Mantus 01-13-2006 11:21 AM

Quote:

Originally Posted by Guinevere
absolutely not. If you believe in absolutes, you are the most vulnerable

Quote:

Originally Posted by Daoust
I would think the opposite. If you believe in absolutes, its everyone else who appears the most vulnerable. If you believe in absolutes I think you're the most grounded, the most sure. And I think, the most logical.


Is this sarcasm? :hmm:

rlynnm 01-13-2006 11:57 AM

I don't believe there to be anything absolute, anything can be disputed or challenged, even in the realm of science.. not even the most accurate or precise measurements--after all correctness is contingent on the tool being used and the user. At that, if the "absolute" is expected, then the tool itself should be measured

John Henry 01-13-2006 02:20 PM

Time is relative to the observer. The nature of time's relationship with an observer is absolute.

Tachion 01-13-2006 04:39 PM

Quote:

Originally Posted by John Henry
Time is relative to the observer. The nature of time's relationship with an observer is absolute.

I am sorry but I don't understand what you mean.

Are you talking about relative absolutes?
That seesms like an oxymoron.

The Magic 01-13-2006 10:44 PM

Quote:

Originally Posted by Tachion
I am sorry but I don't understand what you mean.

Are you talking about relative absolutes?
That seesms like an oxymoron.

The observer may perceive (relative) an event as taking place for one hour, but the actual (absolute) time was 45 minutes.

Tachion 01-15-2006 04:40 PM

Quote:

Originally Posted by The Magic
The observer may perceive (relative) an event as taking place for one hour, but the actual (absolute) time was 45 minutes.

That I believe is the point of being relative.
The 'actual' time does not exist. There is no 'actual' 45 minutes except for the 45 minutes you, the observer, experience.

nitelyfe 01-31-2006 06:51 PM

In my life, there are only three absolutes ....

1) death
2) taxes
3) every Greek song will eventually speed up.

Felicity 02-01-2006 03:48 PM

It is irrelevant to the existence of the "absolute" whether we believe in it or not.

I believe there is an "absolute" because if there wasn't there would be no order and there is observable order.



....of course...that could be a hallucination of mine....if I really do exist at all.... :crazy:

Zeraph 02-01-2006 03:50 PM

I am absolutely here...the rest of you I can't speak for :D

Felicity 02-01-2006 04:17 PM

Quote:

Originally Posted by Zeraph
I am absolutely here...the rest of you I can't speak for :D

Does that mean I'm your hallucination? :hmm:

The_Jazz 02-01-2006 04:44 PM

As far as I'm concerned, the only absolutes are the physical, i.e. gravity sucks and time only moves in one direction.

abaya 02-01-2006 05:06 PM

There is Truth in the world. Either something does or does not happen, regardless of how anyone or thing perceived it. E.g. if a tree falls... well, I have no idea if it makes a sound or whether that's related to anyone being around to hear it... BUT, the point is that IT FELL.

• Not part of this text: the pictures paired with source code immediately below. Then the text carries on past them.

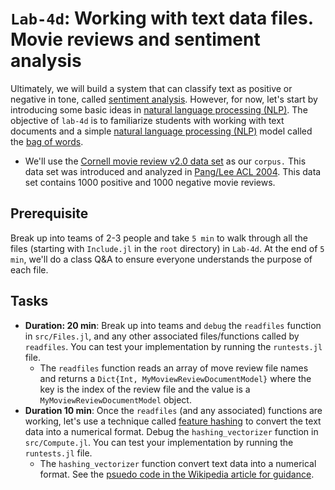 # `Lab-4d`: Working with text data files. Movie reviews and sentiment analysis
Ultimately, we will build a system that can classify text as positive or negative in tone, called [sentiment analysis](https://en.wikipedia.org/wiki/Sentiment_analysis). However, for now, let's start by introducing some basic ideas in [natural language processing (NLP)](https://en.wikipedia.org/wiki/Natural_language_processing). The objective of `lab-4d` is to familiarize students with working with text documents and a simple [natural language processing (NLP)](https://en.wikipedia.org/wiki/Natural_language_processing) model called the [bag of words](https://en.wikipedia.org/wiki/Bag-of-words_model).

* We'll use the [Cornell movie review v2.0 data set](http://www.cs.cornell.edu/people/pabo/movie-review-data) as our `corpus.` This data set was introduced and analyzed in [Pang/Lee ACL 2004](https://aclanthology.org/P04-1035/). This data set contains 1000 positive and 1000 negative movie reviews.

## Prerequisite 
Break up into teams of 2-3 people and take `5 min` to walk through all the files (starting with `Include.jl` in the `root` directory) in `Lab-4d`. At the end of `5 min`, we'll do a class Q&A to ensure everyone understands the purpose of each file.

## Tasks
* __Duration: 20 min__: Break up into teams and `debug` the `readfiles` function in `src/Files.jl`, and any other associated files/functions called by `readfiles`. You can test your implementation by running the `runtests.jl` file.
    * The `readfiles` function reads an array of move review file names and returns a `Dict{Int, MyMoviewReviewDocumentModel}` where the key is the index of the review file and the value is a `MyMoviewReviewDocumentModel` object.
* __Duration 10 min__: Once the `readfiles` (and any associated) functions are working, let's use a technique called [feature hashing](https://en.wikipedia.org/wiki/Feature_hashing) to convert the text data into a numerical format. Debug the `hashing_vectorizer` function in `src/Compute.jl`. You can test your implementation by running the `runtests.jl` file.
    * The `hashing_vectorizer` function convert text data into a numerical format. See the [psuedo code in the Wikipedia article for guidance](https://en.wikipedia.org/wiki/Feature_hashing#Pseudocode_implementation).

Of course, that's pretty simplistic... but even with more complex situations, any kind of hypothesis testing is meant to find out the Truth (at least in the physical world), with as little bias from flawed tools/humans as possible. Science has its limits... it can only approximate the Truth that it seeks, but as long as its methodology is on track, then it can only continue approaching the Truth.

I see it a bit like an asymptote constantly approaches the axes of a graph... always getting closer, but never touching. The asymptote cannot exist without bounds to constrain it... hence the absolute. Science cannot do what it does without a reality, an absolute, to constrain it... even if it never reaches it fully.

(Where the hell is Pigglet, I am finally getting around to his question!!)

Felicity 02-01-2006 05:23 PM

Quote:

Originally Posted by abaya
There is Truth in the world. Either something does or does not happen, regardless of how anyone or thing perceived it. E.g. if a tree falls... well, I have no idea if it makes a sound or whether that's related to anyone being around to hear it... BUT, the point is that IT FELL.

Of course, that's pretty simplistic... but even with more complex situations, any kind of hypothesis testing is meant to find out the Truth (at least in the physical world), with as little bias from flawed tools/humans as possible. Science has its limits... it can only approximate the Truth that it seeks, but as long as its methodology is on track, then it can only continue approaching the Truth.

I see it a bit like an asymptote constantly approaches the axes of a graph... always getting closer, but never touching. The asymptote cannot exist without bounds to constrain it... hence the absolute. Science cannot do what it does without a reality, an absolute, to constrain it... even if it never reaches it fully.

(Where the hell is Pigglet, I am finally getting around to his question!!)

Yeah....isn't that what I said? ....only you said it with much more panache! I guess it's what I wish I'd said.... :thumbsup:

abaya 02-01-2006 05:30 PM

Quote:

Originally Posted by Felicity
Yeah....isn't that what I said? ....only you said it with much more panache! I guess it's what I wish I'd said.... :thumbsup:

Hey thanks! Yeah, I guess I didn't read the other posts carefully enough.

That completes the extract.